Os EUA também têm outro pedido aos europeus: que eles desempenhem um papel maior no futuro. Nesse sentido, Burns refere-se principalmente à Alemanha. Enquanto país europeu com o maior poder econômico, a Alemanha dispõe de uma influência considerável. "Mas, na Otan, não vemos essa influência, nem em termos militares nem políticos", critica.
Mas também há a plena compreensão nos EUA de que os alemães não poderiam estar dispostos a abrir mão de sua cultura de contenção militar. "Os EUA precisam aprender que os aliados europeus não vão simplesmente assumir a definição norte-americana de política de segurança", considera Adams.
Orçamento apertado
Além disso, os gastos europeus com defesa também não chegam nem perto do que os EUA gostariam. As regras da Otan determinam que os países-membros gastem 2% de seu Produto Interno Bruto (PIB) com defesa. Contudo, a maior parte dos Estados fica claramente aquém dessa meta. Em 2011, os gastos da Alemanha com defesa foram de apenas 1,4% do PIB.
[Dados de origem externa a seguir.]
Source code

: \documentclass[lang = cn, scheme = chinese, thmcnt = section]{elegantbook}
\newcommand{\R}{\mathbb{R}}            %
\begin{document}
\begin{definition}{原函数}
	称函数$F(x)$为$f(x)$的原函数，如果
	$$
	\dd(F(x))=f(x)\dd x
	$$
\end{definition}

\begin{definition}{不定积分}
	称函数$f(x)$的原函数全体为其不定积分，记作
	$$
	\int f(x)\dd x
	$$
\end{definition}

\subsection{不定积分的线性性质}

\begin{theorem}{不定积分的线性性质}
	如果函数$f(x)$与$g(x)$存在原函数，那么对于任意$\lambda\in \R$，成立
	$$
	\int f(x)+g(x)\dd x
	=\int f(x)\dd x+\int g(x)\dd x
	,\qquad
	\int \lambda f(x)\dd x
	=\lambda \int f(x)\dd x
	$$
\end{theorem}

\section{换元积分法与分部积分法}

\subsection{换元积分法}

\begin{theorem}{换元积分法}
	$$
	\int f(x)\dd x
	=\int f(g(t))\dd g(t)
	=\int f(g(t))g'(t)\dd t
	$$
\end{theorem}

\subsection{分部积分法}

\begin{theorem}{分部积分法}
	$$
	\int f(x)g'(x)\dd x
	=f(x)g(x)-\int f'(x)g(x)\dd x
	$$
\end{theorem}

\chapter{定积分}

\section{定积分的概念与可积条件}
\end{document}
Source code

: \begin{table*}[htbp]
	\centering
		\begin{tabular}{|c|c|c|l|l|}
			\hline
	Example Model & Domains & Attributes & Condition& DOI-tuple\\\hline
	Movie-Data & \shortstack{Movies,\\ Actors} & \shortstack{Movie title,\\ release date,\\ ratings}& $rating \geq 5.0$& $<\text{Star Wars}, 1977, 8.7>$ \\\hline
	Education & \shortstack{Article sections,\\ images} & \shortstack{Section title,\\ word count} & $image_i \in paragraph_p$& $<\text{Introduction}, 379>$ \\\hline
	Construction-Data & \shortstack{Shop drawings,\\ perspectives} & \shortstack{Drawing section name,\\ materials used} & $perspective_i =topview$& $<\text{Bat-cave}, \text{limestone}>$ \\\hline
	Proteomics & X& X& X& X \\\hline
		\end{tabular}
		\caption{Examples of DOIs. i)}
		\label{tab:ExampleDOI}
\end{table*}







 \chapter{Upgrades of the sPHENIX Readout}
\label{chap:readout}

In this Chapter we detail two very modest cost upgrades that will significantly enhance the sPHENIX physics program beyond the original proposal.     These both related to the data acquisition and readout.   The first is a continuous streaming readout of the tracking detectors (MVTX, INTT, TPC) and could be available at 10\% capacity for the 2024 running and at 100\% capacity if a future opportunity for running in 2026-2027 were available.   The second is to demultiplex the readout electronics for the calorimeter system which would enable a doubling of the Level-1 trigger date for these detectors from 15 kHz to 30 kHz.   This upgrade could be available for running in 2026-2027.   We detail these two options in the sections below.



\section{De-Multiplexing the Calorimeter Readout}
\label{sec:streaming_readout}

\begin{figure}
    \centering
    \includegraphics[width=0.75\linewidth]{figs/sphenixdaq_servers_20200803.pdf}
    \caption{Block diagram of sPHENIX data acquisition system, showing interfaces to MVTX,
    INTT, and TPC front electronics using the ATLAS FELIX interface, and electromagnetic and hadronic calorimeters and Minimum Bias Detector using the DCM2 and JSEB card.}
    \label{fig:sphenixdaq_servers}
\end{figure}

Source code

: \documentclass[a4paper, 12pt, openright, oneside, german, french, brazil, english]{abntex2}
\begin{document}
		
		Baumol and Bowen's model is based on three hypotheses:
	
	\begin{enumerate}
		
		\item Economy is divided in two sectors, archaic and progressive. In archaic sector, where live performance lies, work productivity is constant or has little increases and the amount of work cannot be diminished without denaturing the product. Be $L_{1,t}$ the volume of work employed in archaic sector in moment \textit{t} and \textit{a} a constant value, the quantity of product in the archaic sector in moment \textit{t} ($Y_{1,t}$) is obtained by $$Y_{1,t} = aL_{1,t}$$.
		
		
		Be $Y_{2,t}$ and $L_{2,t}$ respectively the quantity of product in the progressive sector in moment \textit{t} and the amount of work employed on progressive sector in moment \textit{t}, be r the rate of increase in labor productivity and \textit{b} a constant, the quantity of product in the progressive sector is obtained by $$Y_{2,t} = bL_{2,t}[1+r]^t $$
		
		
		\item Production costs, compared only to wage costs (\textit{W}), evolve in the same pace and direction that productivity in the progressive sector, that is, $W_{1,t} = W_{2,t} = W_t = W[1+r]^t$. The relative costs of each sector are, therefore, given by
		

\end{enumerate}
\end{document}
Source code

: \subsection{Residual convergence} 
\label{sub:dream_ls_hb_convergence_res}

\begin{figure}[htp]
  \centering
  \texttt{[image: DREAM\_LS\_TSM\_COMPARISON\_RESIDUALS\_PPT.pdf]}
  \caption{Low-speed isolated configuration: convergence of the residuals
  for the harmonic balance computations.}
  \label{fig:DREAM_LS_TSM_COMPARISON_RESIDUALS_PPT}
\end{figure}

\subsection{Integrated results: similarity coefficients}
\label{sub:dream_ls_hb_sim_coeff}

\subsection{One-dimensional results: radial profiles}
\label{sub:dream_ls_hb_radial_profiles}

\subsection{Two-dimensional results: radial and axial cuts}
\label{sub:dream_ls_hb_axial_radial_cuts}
Mesmo assim, tendo em vista o orçamento apertado, os EUA estão dispostos a aceitar soluções criativas em forma de uma distribuição complementar de tarefas. A secretária de Estado, Hillary Clinton, mencionou em um discurso a cooperação no novo sistema de vigilância aérea (AGS, na sigla em inglês) como exemplo.
"Se cada país da Otan precisasse comprar esse sistema sozinho, seria extremamente caro. Mas ao unirmos nossos recursos e dividirmos os gastos, obtemos para cada aliado melhor segurança a um custo menor", disse Clinton. Treze países participam do sistema, entre eles a Alemanha e os EUA.
Confiança nos exércitos vizinhos
É claro que faria sentido cada um dos membros da Otan questionar criticamente, se cada país ainda precisa ter sua própria força aérea", considera Steven Pifer, ex-embaixador dos EUA na Ucrânia e ex-membro do Conselho de Segurança Nacional dos EUA. Mas, segundo ele, seria difícil convencer um país de que, em caso de emergência, ele poderia contar com os soldados do vizinho.
"A Otan precisa, portanto, pensar muito bem em como fazer essa divisão, para que, se um país decidir abrir mão de uma determinada capacidade militar, ele tenha acesso aos recursos correspondentes no Estado vizinho", diz Pifer.
Apesar de todas as diferenças de opinião, os EUA também não podem abrir mão da Otan. "Precisamos da Otan para preservar a paz, a unidade e a democracia na Europa", destacou Burns em um discurso diante do Conselho de Chicago sobre Assuntos Globais.
Também nesse sentido os norte-americanos pensam, sobretudo, em uma distribuição de tarefas complementar. Pois, se os países europeus da Otan cuidarem da ordem em seu próprio continente, os EUA poderão retirar suas tropas da Europa e utilizá-las em lugares onde são mais urgentes, de acordo com a nova doutrina de defesa dos EUA – como na Ásia, por exemplo.